Charles Poitier, Animal Painter
(d. 1797)
Animal Painter
From A Dictionary of Irish Artists 1913
A native of England. He joined the 12th Light Dragoons as cornet in 1772 and retired in 1777, when his regiment was serving in Ireland. He was a friend of Benjamin Vandergucht, the painter, from whom, perhaps, he learned his art. In 1777, after his retirement from the army, he was living in Mecklenburg Street, Dublin, and in that year he sent to the Society of Artists in William Street a "Portrait of a Horse." After being employed for a short time in command of the military depot at Kilmainham Gaol, he was, on the 18th May, 1784, appointed an Invalid Officer in the Royal Hospital, Kilmainham, and there spent the rest of his life, dying in the spring of 1797. He seems to have enjoyed some reputation as a painter of animals.

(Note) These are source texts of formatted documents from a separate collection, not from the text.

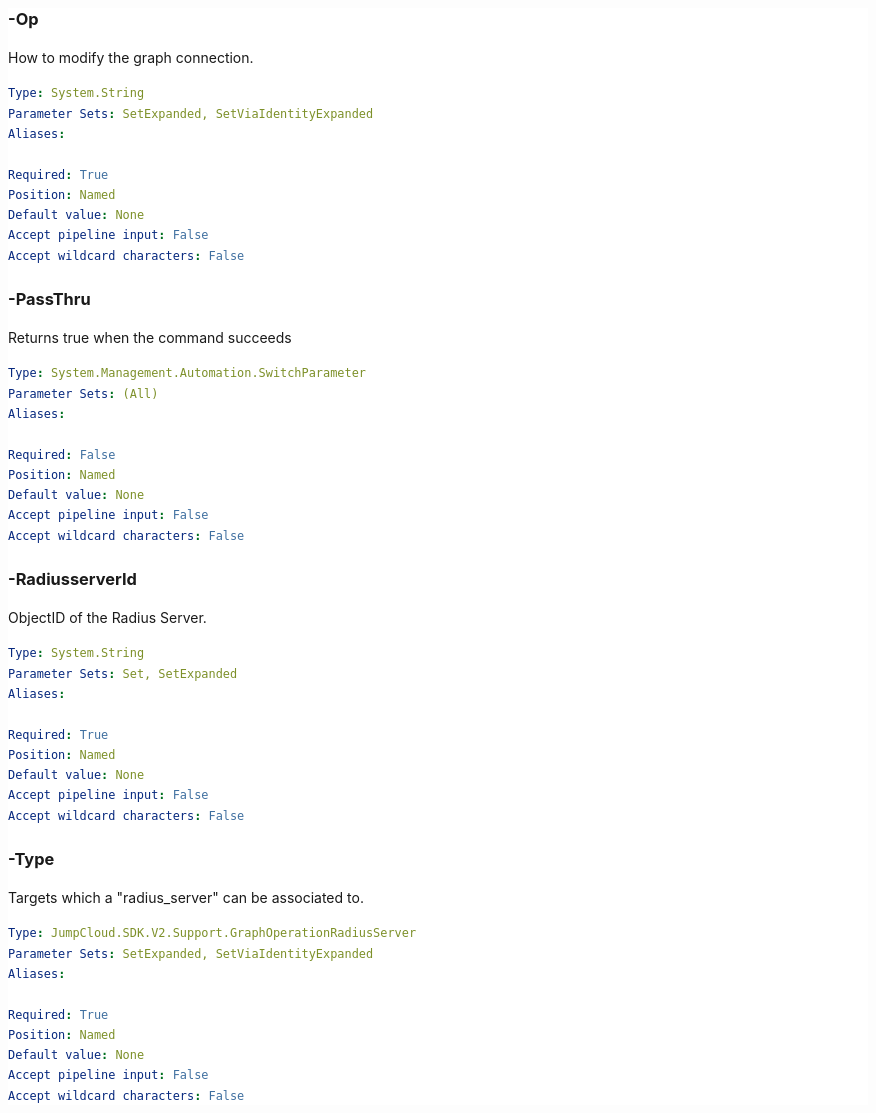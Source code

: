 ### -Op
How to modify the graph connection.

```yaml
Type: System.String
Parameter Sets: SetExpanded, SetViaIdentityExpanded
Aliases:

Required: True
Position: Named
Default value: None
Accept pipeline input: False
Accept wildcard characters: False
```

### -PassThru
Returns true when the command succeeds

```yaml
Type: System.Management.Automation.SwitchParameter
Parameter Sets: (All)
Aliases:

Required: False
Position: Named
Default value: None
Accept pipeline input: False
Accept wildcard characters: False
```

### -RadiusserverId
ObjectID of the Radius Server.

```yaml
Type: System.String
Parameter Sets: Set, SetExpanded
Aliases:

Required: True
Position: Named
Default value: None
Accept pipeline input: False
Accept wildcard characters: False
```

### -Type
Targets which a "radius_server" can be associated to.

```yaml
Type: JumpCloud.SDK.V2.Support.GraphOperationRadiusServer
Parameter Sets: SetExpanded, SetViaIdentityExpanded
Aliases:

Required: True
Position: Named
Default value: None
Accept pipeline input: False
Accept wildcard characters: False
```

Poitier appears to have married Mrs. Thompson, an actress and singer, and by her was the father of Maria Anne Poitier, an accomplished singer and musician who had appeared on the London stage, and in 1778 had an engagement at Crow Street Theatre. She married on 22nd February of that year John Johnstone, the actor. She was at Covent Garden in 1783, and died in 1785. Another daughter, Isabella, married in 1794 Edward Eagle, a surgeon, or apothecary, in Church Street, Dublin.